A man convicted of brutally torturing a teenager for a year will be paroled from prison unless prosecutors and the local police department have their way.
Anthony Vincent Waiters was convicted in 2011 for the torture of a 16-year-old teenager named Kyle. Waiters was sentenced to life behind bars, but only 11 years later, a parole board voted to set him free.
On December 1, 2008, the victim was able to free himself from his restraints at the home in Tracy, California, a city 60 miles east of San Francisco. He was able to wander into a nearby business and beg people for help while dragging a chain that was around his ankle. He was emaciated from starvation, dirty, and showed numerous signs of torture.
The victim had been shackled to a fireplace in the home of Michael Schumacher and his wife Kelly Lau. His legal guardian, Caren Ramirez, and the Schumachers’ neighbor, Waiters, also participated in the heinous torture of the victim.
Kyle said that he had been frequently beaten, burnt and cut by the four people. In one incident, he testified that Waiters had cut into his forearm with a steak knife while Ramirez held him down, and then they poured bleach, salt, and butter in the wound. In another incident, Waiters punched the victim’s body while wearing boxing gloves while the victim was chained to the fireplace.
In December 2010, Ramirez was sentenced to 34 years in prison, Schumacher to 30 years, and Lau to 33 years as a part of plea deal.
In March, the parole board said Waiters should be granted parole.
District Attorney Tori Verber Salazar issued a statement vehemently objecting to the release of Waiters.
“Releasing Anthony Waiters on parole is an act of injustice to the victim, our community, and it would also pose a risk to public safety,” said Salazar. “Anthony Waiters took an active part in the torture of a defenseless teenager. This is not a case to grant parole.”
Assistant District Attorney Angela Hayes, the prosecutor in the case, also objected.
“The fact that Anthony Waiters is even being considered for parole is a farce of justice. There is an urgent need to ensure that the punishment is proportionate to the crime,” said Hayes. “Kyle faced terrible circumstances and still bears the physical and emotional scars that [Waiters] left on him. The systems in place to protect and keep children in safe houses once failed Kyle.
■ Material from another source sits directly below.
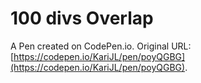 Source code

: # 100 divs Overlap

A Pen created on CodePen.io. Original URL: [https://codepen.io/KariJL/pen/poyQGBG](https://codepen.io/KariJL/pen/poyQGBG).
Granting Anthony Waiters parole would only [fail Kyle] again.”
The Tracy Police Department also thanked community members who spoke out against the parole board releasing Waiters.
“We remain hopeful that Waiters will continue to receive room and board in state prison, not in our community,” said the department in a statement.
The Board of Parole is reconsidering the decision in a “rescission hearing.”